Pertama, untuk mengalahkan raksasa Galaksi dalam wujud bakteri, seni bela diri yang dikembangkan haruslah sangat dahsyat…
Kedua, pihak lain tidak bisa mempelajarinya, atau tidak bisa mempelajari seni bela diri ini, karena begitu mereka mempelajarinya, itu akan menjadi tidak berguna.
Namun, keduanya adalah makhluk baru, jadi bagaimana mungkin mereka tidak belajar?
Dan seni bela diri ini sebenarnya memenuhi kedua syarat tersebut sekaligus. Pheasant Ji berseru, “Ini memang seni bela diri yang ajaib. Tidak ada keraguan tentang itu.”
“Hahaha, itu wajar saja,”
Gurita raksasa itu tertawa bangga dan berkata, “Bisakah pihak lain mempelajari seni bela diri ini? Mereka tentu bisa mempelajarinya, tetapi apakah mereka berani?”
Seni bela diri ini secara alami sangat ampuh, tetapi jika mereka mempelajarinya, itu hanya akan menambah kelemahan mereka sendiri.
Ini adalah seni bela diri untuk otak! Prinsipnya adalah menarik kecerdasan otak lawan ke tingkat yang sama dengan dirinya sendiri, lalu menggunakan pengalamannya yang kaya untuk mengalahkan lawan!”
“Prinsipnya memang seperti itu!”
Genard mengacungkan jempol ke gurita besar itu dan menepuknya, sambil berkata dengan kagum, “Saudaraku, kau sangat terampil! Tingkatkan kecerdasanmu ke level yang sama, lalu kalahkan pihak lain!”
“Tentu saja,” kata gurita raksasa itu dengan angkuh.
Ini adalah seni bela diri yang sangat menyimpang. Namun, hal itu tidak menurunkan kecerdasan seseorang ke tingkat yang sama. Sebaliknya, hal itu meningkatkan kecerdasan seseorang dan membuka ranah otak. Otak sangat kuat, tetapi otak juga sangat rapuh.

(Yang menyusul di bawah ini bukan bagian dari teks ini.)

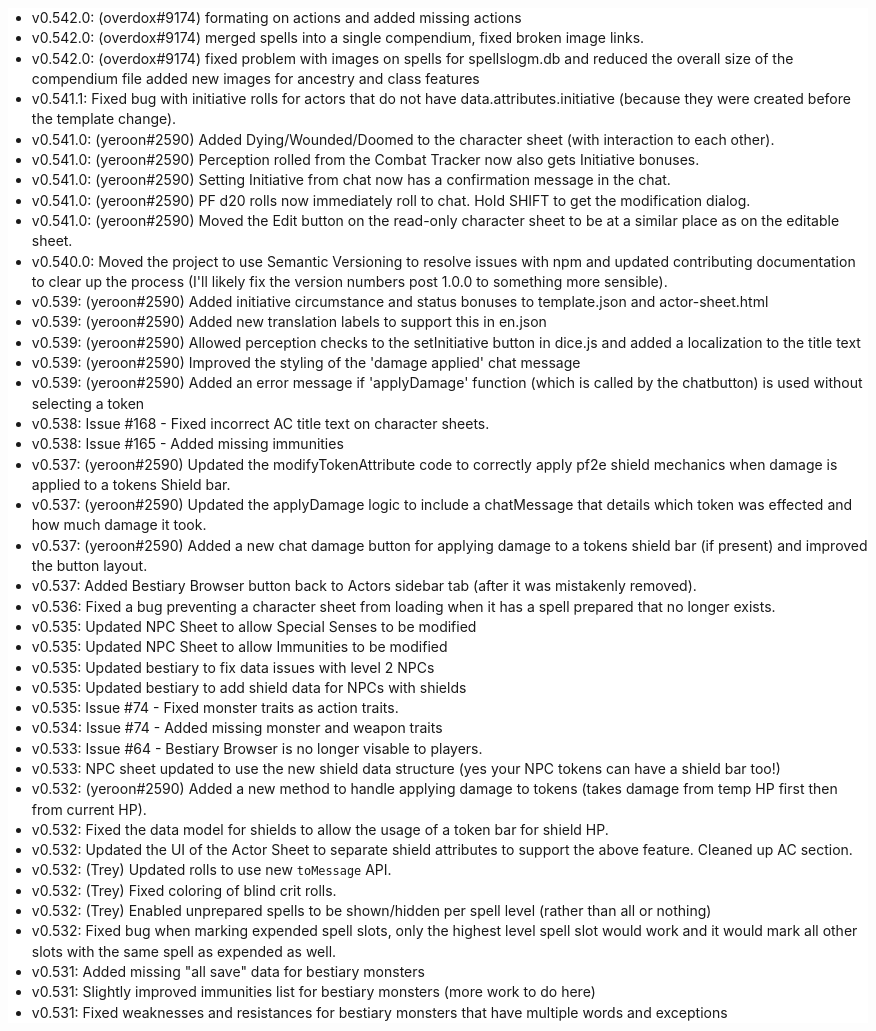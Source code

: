 -   v0.542.0: (overdox#9174) formating on actions and added missing actions
-   v0.542.0: (overdox#9174) merged spells into a single compendium, fixed broken image links.
-   v0.542.0: (overdox#9174) fixed problem with images on spells for spellslogm.db and reduced the overall size of the compendium file
    added new images for ancestry and class features
-   v0.541.1: Fixed bug with initiative rolls for actors that do not have data.attributes.initiative (because they were created before the template change).
-   v0.541.0: (yeroon#2590) Added Dying/Wounded/Doomed to the character sheet (with interaction to each other).
-   v0.541.0: (yeroon#2590) Perception rolled from the Combat Tracker now also gets Initiative bonuses.
-   v0.541.0: (yeroon#2590) Setting Initiative from chat now has a confirmation message in the chat.
-   v0.541.0: (yeroon#2590) PF d20 rolls now immediately roll to chat. Hold SHIFT to get the modification dialog.
-   v0.541.0: (yeroon#2590) Moved the Edit button on the read-only character sheet to be at a similar place as on the editable sheet.
-   v0.540.0: Moved the project to use Semantic Versioning to resolve issues with npm and updated contributing documentation to clear up the process (I'll likely fix the version numbers post 1.0.0 to something more sensible).
-   v0.539: (yeroon#2590) Added initiative circumstance and status bonuses to template.json and actor-sheet.html
-   v0.539: (yeroon#2590) Added new translation labels to support this in en.json
-   v0.539: (yeroon#2590) Allowed perception checks to the setInitiative button in dice.js and added a localization to the title text
-   v0.539: (yeroon#2590) Improved the styling of the 'damage applied' chat message
-   v0.539: (yeroon#2590) Added an error message if 'applyDamage' function (which is called by the chatbutton) is used without selecting a token
-   v0.538: Issue #168 - Fixed incorrect AC title text on character sheets.
-   v0.538: Issue #165 - Added missing immunities
-   v0.537: (yeroon#2590) Updated the modifyTokenAttribute code to correctly apply pf2e shield mechanics when damage is applied to a tokens Shield bar.
-   v0.537: (yeroon#2590) Updated the applyDamage logic to include a chatMessage that details which token was effected and how much damage it took.
-   v0.537: (yeroon#2590) Added a new chat damage button for applying damage to a tokens shield bar (if present) and improved the button layout.
-   v0.537: Added Bestiary Browser button back to Actors sidebar tab (after it was mistakenly removed).
-   v0.536: Fixed a bug preventing a character sheet from loading when it has a spell prepared that no longer exists.
-   v0.535: Updated NPC Sheet to allow Special Senses to be modified
-   v0.535: Updated NPC Sheet to allow Immunities to be modified
-   v0.535: Updated bestiary to fix data issues with level 2 NPCs
-   v0.535: Updated bestiary to add shield data for NPCs with shields
-   v0.535: Issue #74 - Fixed monster traits as action traits.
-   v0.534: Issue #74 - Added missing monster and weapon traits
-   v0.533: Issue #64 - Bestiary Browser is no longer visable to players.
-   v0.533: NPC sheet updated to use the new shield data structure (yes your NPC tokens can have a shield bar too!)
-   v0.532: (yeroon#2590) Added a new method to handle applying damage to tokens (takes damage from temp HP first then from current HP).
-   v0.532: Fixed the data model for shields to allow the usage of a token bar for shield HP.
-   v0.532: Updated the UI of the Actor Sheet to separate shield attributes to support the above feature. Cleaned up AC section.
-   v0.532: (Trey) Updated rolls to use new `toMessage` API.
-   v0.532: (Trey) Fixed coloring of blind crit rolls.
-   v0.532: (Trey) Enabled unprepared spells to be shown/hidden per spell level (rather than all or nothing)
-   v0.532: Fixed bug when marking expended spell slots, only the highest level spell slot would work and it would mark all other slots with the same spell as expended as well.
-   v0.531: Added missing "all save" data for bestiary monsters
-   v0.531: Slightly improved immunities list for bestiary monsters (more work to do here)
-   v0.531: Fixed weaknesses and resistances for bestiary monsters that have multiple words and exceptions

Otak dimodifikasi oleh seni bela diri dan disusun ulang menjadi komputer mekanika kuantum super presisi—otak kuantum. Ia menggunakan nol mutlak dan memasuki domain entropi nol dari alam semesta kehancuran abadi. Dengan demikian, otak tidak dapat menahan serangan kejut. Ia hanyalah objek yang rapuh.
Mata burung pegar juga mengerutkan kening. “Tapi kelemahan dalam seni bela diri ini juga sangat jelas! Mereka tidak kuat dalam pertempuran, dan sulit bagi virus-virus itu untuk menginfeksi yang kuat karena begitu serangga-serangga itu mendekat, para Saint akan langsung merasakannya, dan bahkan para dewa pun bisa merasakannya…”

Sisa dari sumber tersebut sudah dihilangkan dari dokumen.